EXERCISE DETAILS: Every entry that follows must be written out exactly, apart from its pictures.

RECORDS PROVIDED:

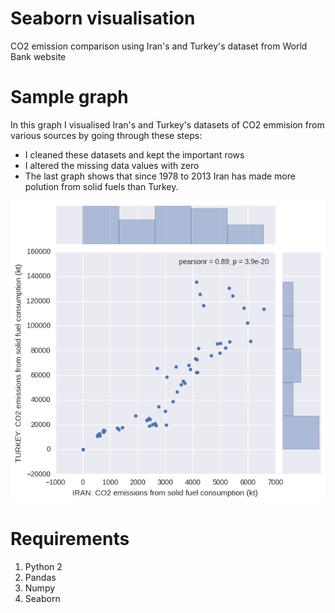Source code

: # Seaborn visualisation
CO2 emission comparison using Iran's and Turkey's dataset from World Bank website




# Sample graph

 In this graph I visualised Iran's and Turkey's datasets of CO2 emmision from various sources by going through these steps: 
 
 - I cleaned these datasets and kept the important rows 
 - I altered the missing data values with zero
 - The last graph shows that since 1978 to 2013 Iran has made more polution from solid fuels than Turkey.

![CO2 emission plot](output.png)


# Requirements
1. Python 2
1. Pandas
2. Numpy
3. Seaborn
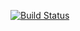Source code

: 

[![Build Status](https://jenkins.stiwoll.mah.priv.at/job/libancillary/badge/icon)](https://jenkins.stiwoll.mah.priv.at/job/libancillary/)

ANSWER SPACE:
Source code

: # Seaborn visualisation
CO2 emission comparison using Iran's and Turkey's dataset from World Bank website




# Sample graph

 In this graph I visualised Iran's and Turkey's datasets of CO2 emmision from various sources by going through these steps: 
 
 - I cleaned these datasets and kept the important rows 
 - I altered the missing data values with zero
 - The last graph shows that since 1978 to 2013 Iran has made more polution from solid fuels than Turkey.

![CO2 emission plot](output.png)


# Requirements
1. Python 2
1. Pandas
2. Numpy
3. Seaborn
Source code

: 

[![Build Status](https://jenkins.stiwoll.mah.priv.at/job/libancillary/badge/icon)](https://jenkins.stiwoll.mah.priv.at/job/libancillary/)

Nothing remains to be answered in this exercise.